PROMPT:
From the line with "Key Features" through the line with "Early Stopping: Prevents", inclusive, return each line of the data below exactly and leave the rest out.

Saved entries:

────────────────────

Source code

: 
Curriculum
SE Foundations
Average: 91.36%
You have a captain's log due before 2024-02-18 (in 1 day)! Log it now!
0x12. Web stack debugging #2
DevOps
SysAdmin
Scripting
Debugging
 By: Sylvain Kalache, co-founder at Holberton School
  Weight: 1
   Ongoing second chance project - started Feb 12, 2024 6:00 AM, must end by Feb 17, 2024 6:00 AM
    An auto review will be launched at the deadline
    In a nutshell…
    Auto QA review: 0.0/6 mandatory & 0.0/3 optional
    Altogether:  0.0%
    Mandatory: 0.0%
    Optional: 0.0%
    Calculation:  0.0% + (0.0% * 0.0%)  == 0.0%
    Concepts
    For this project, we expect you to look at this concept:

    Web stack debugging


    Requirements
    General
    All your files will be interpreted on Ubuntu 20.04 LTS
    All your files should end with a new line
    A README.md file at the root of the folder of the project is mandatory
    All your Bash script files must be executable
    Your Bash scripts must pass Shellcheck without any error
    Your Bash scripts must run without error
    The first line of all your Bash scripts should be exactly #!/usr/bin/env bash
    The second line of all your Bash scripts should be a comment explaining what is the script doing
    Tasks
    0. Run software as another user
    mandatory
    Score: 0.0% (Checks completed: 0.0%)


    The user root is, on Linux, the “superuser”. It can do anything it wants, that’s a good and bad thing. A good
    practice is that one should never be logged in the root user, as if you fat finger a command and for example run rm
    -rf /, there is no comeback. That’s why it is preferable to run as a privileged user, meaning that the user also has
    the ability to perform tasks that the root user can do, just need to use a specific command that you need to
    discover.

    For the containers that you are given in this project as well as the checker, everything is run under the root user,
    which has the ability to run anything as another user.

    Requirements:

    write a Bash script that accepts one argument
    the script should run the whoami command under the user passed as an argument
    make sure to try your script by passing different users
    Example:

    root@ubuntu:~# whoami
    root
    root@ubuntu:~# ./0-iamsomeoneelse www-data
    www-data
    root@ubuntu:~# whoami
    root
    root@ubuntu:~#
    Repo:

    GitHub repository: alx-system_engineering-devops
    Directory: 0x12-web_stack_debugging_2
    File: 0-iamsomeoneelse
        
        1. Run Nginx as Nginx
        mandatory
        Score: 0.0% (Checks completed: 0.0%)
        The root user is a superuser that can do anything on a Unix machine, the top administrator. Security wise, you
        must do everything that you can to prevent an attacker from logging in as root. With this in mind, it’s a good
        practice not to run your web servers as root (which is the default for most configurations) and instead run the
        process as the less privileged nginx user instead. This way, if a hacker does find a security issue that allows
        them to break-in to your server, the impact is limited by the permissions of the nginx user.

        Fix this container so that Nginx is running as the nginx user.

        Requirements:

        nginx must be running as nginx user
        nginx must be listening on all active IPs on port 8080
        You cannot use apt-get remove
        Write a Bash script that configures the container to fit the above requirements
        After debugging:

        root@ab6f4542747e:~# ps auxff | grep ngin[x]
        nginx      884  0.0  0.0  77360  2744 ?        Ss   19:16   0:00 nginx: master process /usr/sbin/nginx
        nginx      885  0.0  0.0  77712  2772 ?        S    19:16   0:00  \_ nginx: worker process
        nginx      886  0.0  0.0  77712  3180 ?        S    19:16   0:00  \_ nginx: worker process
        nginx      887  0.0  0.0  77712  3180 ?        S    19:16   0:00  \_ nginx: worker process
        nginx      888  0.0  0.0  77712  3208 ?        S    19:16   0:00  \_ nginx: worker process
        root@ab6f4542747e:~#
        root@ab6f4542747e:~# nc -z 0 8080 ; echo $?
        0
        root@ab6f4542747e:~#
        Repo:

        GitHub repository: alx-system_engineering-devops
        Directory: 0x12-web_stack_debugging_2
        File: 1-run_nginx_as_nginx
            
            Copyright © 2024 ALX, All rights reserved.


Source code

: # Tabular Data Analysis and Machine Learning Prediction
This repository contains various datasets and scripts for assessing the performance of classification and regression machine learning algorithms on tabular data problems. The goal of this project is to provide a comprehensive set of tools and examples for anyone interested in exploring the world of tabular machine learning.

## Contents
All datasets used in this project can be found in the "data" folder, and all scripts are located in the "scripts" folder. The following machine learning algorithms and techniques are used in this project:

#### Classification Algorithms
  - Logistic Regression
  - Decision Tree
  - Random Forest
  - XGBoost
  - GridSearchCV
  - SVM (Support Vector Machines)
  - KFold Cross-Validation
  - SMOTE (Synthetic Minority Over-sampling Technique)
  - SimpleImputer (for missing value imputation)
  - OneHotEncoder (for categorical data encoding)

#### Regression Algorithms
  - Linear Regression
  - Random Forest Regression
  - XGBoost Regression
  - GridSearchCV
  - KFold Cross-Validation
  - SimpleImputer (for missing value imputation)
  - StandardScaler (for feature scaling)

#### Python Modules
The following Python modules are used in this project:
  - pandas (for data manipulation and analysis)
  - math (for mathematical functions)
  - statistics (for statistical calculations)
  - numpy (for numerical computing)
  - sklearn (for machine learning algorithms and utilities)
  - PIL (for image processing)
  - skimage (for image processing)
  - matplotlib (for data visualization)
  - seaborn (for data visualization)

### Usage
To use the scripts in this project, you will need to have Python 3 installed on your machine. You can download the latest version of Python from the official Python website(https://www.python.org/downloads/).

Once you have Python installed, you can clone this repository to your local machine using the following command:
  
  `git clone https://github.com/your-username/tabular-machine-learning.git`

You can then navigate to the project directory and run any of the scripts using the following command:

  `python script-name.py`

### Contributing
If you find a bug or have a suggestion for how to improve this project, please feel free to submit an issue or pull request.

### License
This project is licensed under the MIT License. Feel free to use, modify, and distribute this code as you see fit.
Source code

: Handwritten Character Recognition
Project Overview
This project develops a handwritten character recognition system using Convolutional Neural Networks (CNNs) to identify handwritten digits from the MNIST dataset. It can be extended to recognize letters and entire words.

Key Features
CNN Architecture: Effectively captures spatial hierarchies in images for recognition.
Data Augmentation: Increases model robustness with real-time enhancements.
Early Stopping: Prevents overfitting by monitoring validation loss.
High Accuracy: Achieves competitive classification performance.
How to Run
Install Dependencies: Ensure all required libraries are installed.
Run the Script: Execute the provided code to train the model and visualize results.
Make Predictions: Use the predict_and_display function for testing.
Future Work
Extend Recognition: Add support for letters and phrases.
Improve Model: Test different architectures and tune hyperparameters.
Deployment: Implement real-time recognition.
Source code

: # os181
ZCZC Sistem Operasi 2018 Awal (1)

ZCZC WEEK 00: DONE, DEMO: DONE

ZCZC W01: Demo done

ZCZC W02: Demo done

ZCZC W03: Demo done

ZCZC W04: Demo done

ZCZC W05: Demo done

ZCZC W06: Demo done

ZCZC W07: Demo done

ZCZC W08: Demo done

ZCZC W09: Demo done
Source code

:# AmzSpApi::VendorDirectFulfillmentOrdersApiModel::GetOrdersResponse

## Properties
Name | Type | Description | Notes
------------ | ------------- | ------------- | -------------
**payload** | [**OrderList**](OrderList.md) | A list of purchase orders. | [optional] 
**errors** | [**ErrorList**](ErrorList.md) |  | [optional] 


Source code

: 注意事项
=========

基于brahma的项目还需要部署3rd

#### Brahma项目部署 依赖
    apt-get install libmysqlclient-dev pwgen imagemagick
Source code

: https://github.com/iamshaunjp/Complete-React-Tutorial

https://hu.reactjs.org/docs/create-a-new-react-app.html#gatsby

────────────────────

RESULT:
Key Features
CNN Architecture: Effectively captures spatial hierarchies in images for recognition.
Data Augmentation: Increases model robustness with real-time enhancements.
Early Stopping: Prevents overfitting by monitoring validation loss.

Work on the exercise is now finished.